Es conocido también como Rosmarino y algunos autores lo llaman ‘el Ginseng de España’.  Se utilizan las hojas, sobre todo, y a veces las flores.

Es una planta muy rica en principios activos y su acción se ejerce sobre casi todos los órganos. La hoja de romero contiene aceite esencial (1,0-2,5%), cuya composición puede variar de forma notable según el quimiotipo de que se trate así como según la etapa de desarrollo de la planta en el momento de la recolección. Los componentes más característicos son: 1,8-cineol (20-50%), α-pineno (15-25%), alcanfor (10-25%), canfeno (5-10%), borneol (1-6%), acetato de bornilo (1-5%) y α-terpineol (12-24%). En el área mediterránea predominan fundamentalmente dos tipos de esencia de romero: uno con contenido elevado en 1,8-cineol (en Marruecos y Túnez) y otro con bajo contenido en este compuesto (en España).

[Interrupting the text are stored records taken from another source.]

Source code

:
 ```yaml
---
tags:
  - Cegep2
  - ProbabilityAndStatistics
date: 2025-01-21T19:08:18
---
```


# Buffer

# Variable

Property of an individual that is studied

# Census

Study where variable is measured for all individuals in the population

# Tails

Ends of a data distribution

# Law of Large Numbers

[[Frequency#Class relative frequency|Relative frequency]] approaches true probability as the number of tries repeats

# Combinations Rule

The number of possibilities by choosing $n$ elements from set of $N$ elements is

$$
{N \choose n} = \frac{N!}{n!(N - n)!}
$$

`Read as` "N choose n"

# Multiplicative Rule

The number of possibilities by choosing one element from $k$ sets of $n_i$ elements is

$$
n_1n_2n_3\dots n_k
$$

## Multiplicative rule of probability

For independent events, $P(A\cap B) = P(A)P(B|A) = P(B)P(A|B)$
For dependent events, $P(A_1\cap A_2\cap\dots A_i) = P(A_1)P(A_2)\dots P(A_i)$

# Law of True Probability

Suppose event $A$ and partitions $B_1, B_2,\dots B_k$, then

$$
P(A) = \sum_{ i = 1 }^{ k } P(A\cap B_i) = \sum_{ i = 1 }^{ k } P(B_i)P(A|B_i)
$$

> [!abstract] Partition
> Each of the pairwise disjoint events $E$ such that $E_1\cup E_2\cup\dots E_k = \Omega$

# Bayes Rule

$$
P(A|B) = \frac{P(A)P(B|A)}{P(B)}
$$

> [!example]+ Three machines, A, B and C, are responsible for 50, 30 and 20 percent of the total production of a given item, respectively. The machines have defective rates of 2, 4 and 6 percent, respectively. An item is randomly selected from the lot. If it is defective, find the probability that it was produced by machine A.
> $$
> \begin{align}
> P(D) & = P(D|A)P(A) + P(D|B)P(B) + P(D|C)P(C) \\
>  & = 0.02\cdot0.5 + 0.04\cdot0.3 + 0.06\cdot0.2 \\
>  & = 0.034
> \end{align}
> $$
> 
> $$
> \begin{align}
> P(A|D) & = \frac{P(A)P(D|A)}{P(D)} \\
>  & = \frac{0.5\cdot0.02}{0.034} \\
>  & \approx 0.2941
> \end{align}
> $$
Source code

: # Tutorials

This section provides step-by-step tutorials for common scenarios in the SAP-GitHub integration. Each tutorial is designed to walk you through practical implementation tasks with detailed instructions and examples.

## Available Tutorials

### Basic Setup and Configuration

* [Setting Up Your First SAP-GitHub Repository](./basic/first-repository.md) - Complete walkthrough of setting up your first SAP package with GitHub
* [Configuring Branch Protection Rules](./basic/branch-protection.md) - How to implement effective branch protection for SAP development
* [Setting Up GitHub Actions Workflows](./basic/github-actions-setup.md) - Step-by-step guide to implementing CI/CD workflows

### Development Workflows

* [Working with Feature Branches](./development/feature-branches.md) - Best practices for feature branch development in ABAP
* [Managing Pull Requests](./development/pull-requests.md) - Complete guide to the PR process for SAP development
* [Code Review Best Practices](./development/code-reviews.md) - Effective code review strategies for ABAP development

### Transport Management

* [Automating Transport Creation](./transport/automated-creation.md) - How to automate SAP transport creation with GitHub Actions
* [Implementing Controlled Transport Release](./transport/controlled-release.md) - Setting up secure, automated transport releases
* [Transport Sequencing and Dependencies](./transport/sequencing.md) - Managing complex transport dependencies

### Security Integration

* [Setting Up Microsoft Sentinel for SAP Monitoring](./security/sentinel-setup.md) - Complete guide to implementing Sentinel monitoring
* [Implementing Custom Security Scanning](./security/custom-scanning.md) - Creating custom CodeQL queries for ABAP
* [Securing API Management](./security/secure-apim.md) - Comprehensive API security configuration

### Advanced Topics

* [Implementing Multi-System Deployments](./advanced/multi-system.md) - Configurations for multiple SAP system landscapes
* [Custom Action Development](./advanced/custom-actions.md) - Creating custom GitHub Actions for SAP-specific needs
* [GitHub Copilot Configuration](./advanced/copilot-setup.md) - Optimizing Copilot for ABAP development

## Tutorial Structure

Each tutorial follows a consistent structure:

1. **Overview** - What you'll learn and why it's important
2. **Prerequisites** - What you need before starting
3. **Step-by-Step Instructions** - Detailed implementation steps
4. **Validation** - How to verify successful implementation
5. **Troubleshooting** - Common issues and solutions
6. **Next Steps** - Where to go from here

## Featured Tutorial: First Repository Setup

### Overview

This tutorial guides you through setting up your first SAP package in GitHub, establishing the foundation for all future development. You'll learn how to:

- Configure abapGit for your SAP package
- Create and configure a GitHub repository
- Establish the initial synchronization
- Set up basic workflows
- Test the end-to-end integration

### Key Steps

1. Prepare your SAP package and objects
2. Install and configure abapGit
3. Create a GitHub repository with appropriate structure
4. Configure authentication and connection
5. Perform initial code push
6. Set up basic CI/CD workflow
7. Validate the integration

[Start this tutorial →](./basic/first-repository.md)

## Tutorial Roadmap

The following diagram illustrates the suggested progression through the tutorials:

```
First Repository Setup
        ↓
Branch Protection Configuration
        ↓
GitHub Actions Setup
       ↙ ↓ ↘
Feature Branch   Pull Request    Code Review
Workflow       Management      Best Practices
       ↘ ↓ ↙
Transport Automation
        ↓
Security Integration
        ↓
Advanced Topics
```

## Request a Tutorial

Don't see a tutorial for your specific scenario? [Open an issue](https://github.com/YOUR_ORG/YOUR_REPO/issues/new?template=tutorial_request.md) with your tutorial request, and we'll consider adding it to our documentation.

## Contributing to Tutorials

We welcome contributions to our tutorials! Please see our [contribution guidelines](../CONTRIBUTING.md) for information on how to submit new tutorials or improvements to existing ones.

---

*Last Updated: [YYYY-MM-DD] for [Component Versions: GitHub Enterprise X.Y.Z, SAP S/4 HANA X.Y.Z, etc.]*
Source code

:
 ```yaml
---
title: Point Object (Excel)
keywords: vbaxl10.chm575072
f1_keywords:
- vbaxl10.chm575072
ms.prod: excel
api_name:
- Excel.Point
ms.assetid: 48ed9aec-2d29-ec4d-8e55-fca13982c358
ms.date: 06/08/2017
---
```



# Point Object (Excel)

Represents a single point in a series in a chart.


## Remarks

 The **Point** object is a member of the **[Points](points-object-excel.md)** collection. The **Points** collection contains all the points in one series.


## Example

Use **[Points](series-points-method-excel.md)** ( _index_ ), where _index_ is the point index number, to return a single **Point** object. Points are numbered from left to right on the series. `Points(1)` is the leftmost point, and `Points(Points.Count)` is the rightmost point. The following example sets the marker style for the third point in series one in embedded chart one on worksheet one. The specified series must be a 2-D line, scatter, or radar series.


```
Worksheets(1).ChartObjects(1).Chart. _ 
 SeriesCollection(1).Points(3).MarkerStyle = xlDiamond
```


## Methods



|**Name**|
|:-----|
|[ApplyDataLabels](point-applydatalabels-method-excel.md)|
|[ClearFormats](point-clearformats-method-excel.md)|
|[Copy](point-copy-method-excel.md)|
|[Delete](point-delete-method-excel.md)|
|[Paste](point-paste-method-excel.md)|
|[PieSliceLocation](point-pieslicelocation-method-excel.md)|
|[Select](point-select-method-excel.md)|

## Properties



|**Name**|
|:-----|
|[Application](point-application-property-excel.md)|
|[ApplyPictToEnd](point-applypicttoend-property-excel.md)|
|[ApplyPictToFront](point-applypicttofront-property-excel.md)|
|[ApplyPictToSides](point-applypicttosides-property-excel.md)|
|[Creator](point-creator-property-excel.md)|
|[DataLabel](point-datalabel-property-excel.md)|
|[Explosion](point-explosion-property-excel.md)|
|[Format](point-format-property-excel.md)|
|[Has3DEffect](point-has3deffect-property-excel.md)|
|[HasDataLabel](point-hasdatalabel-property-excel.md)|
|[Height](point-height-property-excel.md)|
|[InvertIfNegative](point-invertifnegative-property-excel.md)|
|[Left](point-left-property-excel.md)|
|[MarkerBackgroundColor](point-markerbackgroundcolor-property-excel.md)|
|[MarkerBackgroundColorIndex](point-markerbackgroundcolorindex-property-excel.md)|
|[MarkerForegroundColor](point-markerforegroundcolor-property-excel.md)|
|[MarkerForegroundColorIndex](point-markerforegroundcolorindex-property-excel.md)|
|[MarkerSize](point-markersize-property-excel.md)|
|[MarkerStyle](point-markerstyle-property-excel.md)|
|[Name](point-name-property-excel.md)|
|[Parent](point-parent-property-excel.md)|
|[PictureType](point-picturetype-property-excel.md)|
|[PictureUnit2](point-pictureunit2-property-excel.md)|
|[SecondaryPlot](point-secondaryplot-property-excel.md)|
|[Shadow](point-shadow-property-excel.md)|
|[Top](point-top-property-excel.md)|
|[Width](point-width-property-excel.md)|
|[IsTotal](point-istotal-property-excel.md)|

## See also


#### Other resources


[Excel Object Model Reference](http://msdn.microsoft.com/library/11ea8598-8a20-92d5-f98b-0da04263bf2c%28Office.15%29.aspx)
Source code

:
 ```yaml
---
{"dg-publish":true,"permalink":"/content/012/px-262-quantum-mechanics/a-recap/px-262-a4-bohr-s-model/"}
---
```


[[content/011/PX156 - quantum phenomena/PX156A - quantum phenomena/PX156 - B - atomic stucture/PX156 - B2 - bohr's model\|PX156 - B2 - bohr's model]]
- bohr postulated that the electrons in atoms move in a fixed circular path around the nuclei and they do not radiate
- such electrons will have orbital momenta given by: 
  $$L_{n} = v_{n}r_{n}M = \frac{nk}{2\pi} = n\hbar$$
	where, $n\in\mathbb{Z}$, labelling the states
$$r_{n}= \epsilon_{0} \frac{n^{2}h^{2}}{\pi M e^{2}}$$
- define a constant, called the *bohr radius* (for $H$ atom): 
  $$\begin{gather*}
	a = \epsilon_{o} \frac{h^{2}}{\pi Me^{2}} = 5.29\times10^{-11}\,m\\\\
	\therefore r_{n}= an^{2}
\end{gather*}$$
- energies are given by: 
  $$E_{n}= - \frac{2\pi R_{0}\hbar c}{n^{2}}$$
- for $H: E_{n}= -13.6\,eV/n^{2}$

Otros compuestos son: lactonas diterpénicas amargas (carnosol); polifenoles: ácidos cafeico y rosmarínico, flavonoides (apigenina, luteolina, entre otros); triterpenos (ácido ursólico).

La Agencia Europea del Medicamento (EMA) y ESCOP aprueban el uso de los preparados de hoja romero y el aceite esencial, por vía oral, para el tratamiento sintomático de trastornos digestivos, particularmente debidos a deficiencias hepatobiliares, así como en caso de espasmos leves del tracto gastrointestinal.